The Rust Programming Language

This is a compiler for Rust, including standard libraries, tools and documentation.

Quick Start

Windows

  1. Download and use the installer and MinGW.
  2. Read the tutorial.
  3. Enjoy!

Note: Windows users can read the detailed getting started notes on the wiki.

Linux / OS X

  1. Make sure you have installed the dependencies:

    • g++ 4.4 or clang++ 3.x
    • python 2.6 or later (but not 3.x)
    • perl 5.0 or later
    • GNU make 3.81 or later
    • curl
  2. Download and build Rust:

    You can either download a tarball or build directly from the repo.

    To build from the tarball do:

     $ curl -O http://static.rust-lang.org/dist/rust-0.9.tar.gz
     $ tar -xzf rust-0.9.tar.gz
     $ cd rust-0.9
    

    Or to build from the repo do:

     $ git clone https://github.com/mozilla/rust.git
     $ cd rust
    

    Now that you have Rust's source code, you can configure and build it:

     $ ./configure
     $ make && make install
    

    Note: You may need to use sudo make install if you do not normally have permission to modify the destination directory. The install locations can be adjusted by passing a --prefix argument to configure. Various other options are also supported, pass --help for more information on them.

    When complete, make install will place several programs into /usr/local/bin: rustc, the Rust compiler, and rustdoc, the API-documentation tool. system.

  3. Read the tutorial.

  4. Enjoy!

Notes

Since the Rust compiler is written in Rust, it must be built by a precompiled "snapshot" version of itself (made in an earlier state of development). As such, source builds require a connection to the Internet, to fetch snapshots, and an OS that can execute the available snapshot binaries.

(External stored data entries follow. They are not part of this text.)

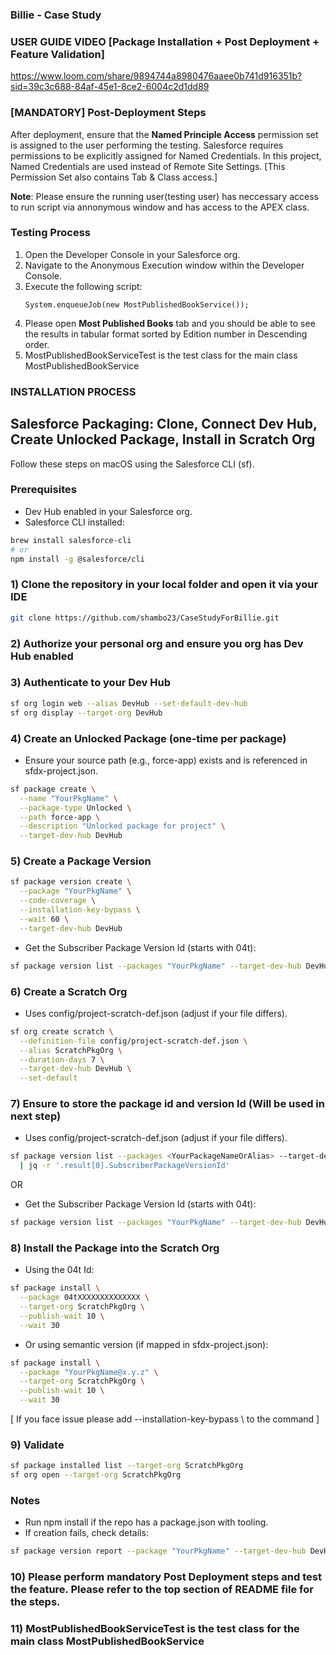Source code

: ### Billie - Case Study ###

### USER GUIDE VIDEO [Package Installation + Post Deployment + Feature Validation]

https://www.loom.com/share/9894744a8980476aaee0b741d916351b?sid=39c3c688-84af-45e1-8ce2-6004c2d1dd89

### [MANDATORY] Post-Deployment Steps

After deployment, ensure that the **Named Principle Access** permission set is assigned to the user performing the testing. Salesforce requires permissions to be explicitly assigned for Named Credentials. In this project, Named Credentials are used instead of Remote Site Settings. [This Permission Set also contains Tab & Class access.]

**Note**: Please ensure the running user(testing user) has neccessary access to run script via annonymous window and has access to the APEX class.  

### Testing Process

1. Open the Developer Console in your Salesforce org.
2. Navigate to the Anonymous Execution window within the Developer Console.
3. Execute the following script:
    ```apex
    System.enqueueJob(new MostPublishedBookService());
    ```
4. Please open **Most Published Books** tab and you should be able to see the results in tabular format sorted by Edition number in Descending order. 
5. MostPublishedBookServiceTest is the test class for the main class MostPublishedBookService

### INSTALLATION PROCESS
## Salesforce Packaging: Clone, Connect Dev Hub, Create Unlocked Package, Install in Scratch Org

Follow these steps on macOS using the Salesforce CLI (sf).

### Prerequisites
- Dev Hub enabled in your Salesforce org.
- Salesforce CLI installed:
```sh
brew install salesforce-cli
# or
npm install -g @salesforce/cli
```

### 1) Clone the repository in your local folder and open it via your IDE
```sh
git clone https://github.com/shambo23/CaseStudyForBillie.git

```
### 2) Authorize your personal org and ensure you org has Dev Hub enabled

### 3) Authenticate to your Dev Hub
```sh
sf org login web --alias DevHub --set-default-dev-hub
sf org display --target-org DevHub
```

### 4) Create an Unlocked Package (one-time per package)
- Ensure your source path (e.g., force-app) exists and is referenced in sfdx-project.json.
```sh
sf package create \
  --name "YourPkgName" \
  --package-type Unlocked \
  --path force-app \
  --description "Unlocked package for project" \
  --target-dev-hub DevHub
```

### 5) Create a Package Version
```sh
sf package version create \
  --package "YourPkgName" \
  --code-coverage \
  --installation-key-bypass \
  --wait 60 \
  --target-dev-hub DevHub
```
- Get the Subscriber Package Version Id (starts with 04t):
```sh
sf package version list --packages "YourPkgName" --target-dev-hub DevHub
```

### 6) Create a Scratch Org
- Uses config/project-scratch-def.json (adjust if your file differs).
```sh
sf org create scratch \
  --definition-file config/project-scratch-def.json \
  --alias ScratchPkgOrg \
  --duration-days 7 \
  --target-dev-hub DevHub \
  --set-default
```

### 7) Ensure to store the package id and version Id (Will be used in next step)

- Uses config/project-scratch-def.json (adjust if your file differs).
```sh
sf package version list --packages <YourPackageNameOrAlias> --target-dev-hub <DevHubAlias> --json \
  | jq -r '.result[0].SubscriberPackageVersionId'
```
OR 
- Get the Subscriber Package Version Id (starts with 04t):
```sh
sf package version list --packages "YourPkgName" --target-dev-hub DevHub
```

### 8) Install the Package into the Scratch Org
- Using the 04t Id:
```sh
sf package install \
  --package 04tXXXXXXXXXXXXXX \
  --target-org ScratchPkgOrg \
  --publish-wait 10 \
  --wait 30
```
- Or using semantic version (if mapped in sfdx-project.json):
```sh
sf package install \
  --package "YourPkgName@x.y.z" \
  --target-org ScratchPkgOrg \
  --publish-wait 10 \
  --wait 30
```
[ If you face issue please add   --installation-key-bypass \ to the command ]

### 9) Validate
```sh
sf package installed list --target-org ScratchPkgOrg
sf org open --target-org ScratchPkgOrg
```

### Notes
- Run npm install if the repo has a package.json with tooling.
- If creation fails, check details:
```sh
sf package version report --package "YourPkgName" --target-dev-hub DevHub
```

### 10) Please perform mandatory Post Deployment steps and test the feature. Please refer to the top section of README file for the steps.

### 11) MostPublishedBookServiceTest is the test class for the main class MostPublishedBookService

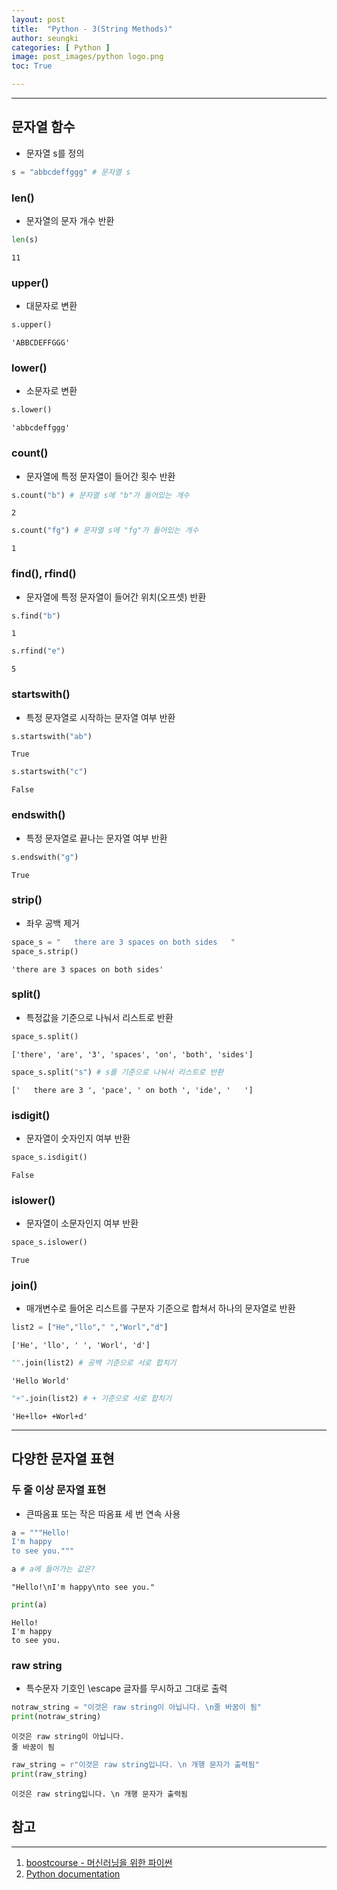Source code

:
 ```yaml
---
layout: post
title:  "Python - 3(String Methods)"
author: seungki
categories: [ Python ]
image: post_images/python logo.png
toc: True

---
```

---
## 문자열 함수
* 문자열 s를 정의
```python
s = "abbcdeffggg" # 문자열 s
```
### len()
* 문자열의 문자 개수 반환

```python
len(s)
```

```
11
```



### upper()

* 대문자로 변환

```python
s.upper()
```

```
'ABBCDEFFGGG'
```



### lower()

* 소문자로 변환

```python
s.lower()
```

```
'abbcdeffggg'
```



### count()

* 문자열에 특정 문자열이 들어간 횟수 반환

```python
s.count("b") # 문자열 s에 "b"가 들어있는 개수
```

```
2
```

```python
s.count("fg") # 문자열 s에 "fg"가 들어있는 개수
```

```
1
```



### find(), rfind()

* 문자열에 특정 문자열이 들어간 위치(오프셋) 반환

```python
s.find("b")
```

```
1
```

```python
s.rfind("e")
```

```
5
```



### startswith()

* 특정 문자열로 시작하는 문자열 여부 반환

```python
s.startswith("ab")
```

```
True
```

```python
s.startswith("c")
```

```
False
```



### endswith()

* 특정 문자열로 끝나는 문자열 여부 반환

```python
s.endswith("g")
```

```
True
```



### strip()

* 좌우 공백 제거

```python
space_s = "   there are 3 spaces on both sides   "
space_s.strip()
```

```
'there are 3 spaces on both sides'
```



### split()

* 특정값을 기준으로 나눠서 리스트로 반환

```python
space_s.split()
```

```
['there', 'are', '3', 'spaces', 'on', 'both', 'sides']
```

```python
space_s.split("s") # s를 기준으로 나눠서 리스트로 반환
```

```
['   there are 3 ', 'pace', ' on both ', 'ide', '   ']
```



### isdigit()

* 문자열이 숫자인지 여부 반환

```python
space_s.isdigit()
```

```
False
```



### islower()

* 문자열이 소문자인지 여부 반환

```python
space_s.islower()
```

```
True
```



### join()

* 매개변수로 들어온 리스트를 구분자 기준으로 합쳐서 하나의 문자열로 반환

```python
list2 = ["He","llo"," ","Worl","d"]
```

```
['He', 'llo', ' ', 'Worl', 'd']
```

```python
"".join(list2) # 공백 기준으로 서로 합치기
```

```
'Hello World'
```

```python
"+".join(list2) # + 기준으로 서로 합치기
```

```
'He+llo+ +Worl+d'
```

---

## 다양한 문자열 표현

### 두 줄 이상 문자열 표현

* 큰따옴표 또는 작은 따옴표 세 번 연속 사용

```python
a = """Hello!
I'm happy
to see you."""
```

```python
a # a에 들어가는 값은?
```

```
"Hello!\nI'm happy\nto see you."
```

```python
print(a)
```

```
Hello!
I'm happy
to see you.
```



### raw string

* 특수문자 기호인 \escape 글자를 무시하고 그대로 출력

```python
notraw_string = "이것은 raw string이 아닙니다. \n줄 바꿈이 됨"
print(notraw_string)
```

```
이것은 raw string이 아닙니다. 
줄 바꿈이 됨
```

```python
raw_string = r"이것은 raw string입니다. \n 개행 문자가 출력됨"
print(raw_string)
```

```
이것은 raw string입니다. \n 개행 문자가 출력됨
```



## 참고

---

1. [boostcourse - 머신러닝을 위한 파이썬](https://www.boostcourse.org/ai222)
2. [Python documentation](https://docs.python.org/3/)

Snapshot binaries are currently built and tested on several platforms:

  • Windows (7, 8, Server 2008 R2), x86 only
  • Linux (2.6.18 or later, various distributions), x86 and x86-64
  • OSX 10.7 (Lion) or greater, x86 and x86-64

You may find that other platforms work, but these are our officially supported build environments that are most likely to work.

Rust currently needs about 1.5 GiB of RAM to build without swapping; if it hits swap, it will take a very long time to build.

There is a lot more documentation in the wiki.

License

Rust is primarily distributed under the terms of both the MIT license and the Apache License (Version 2.0), with portions covered by various BSD-like licenses.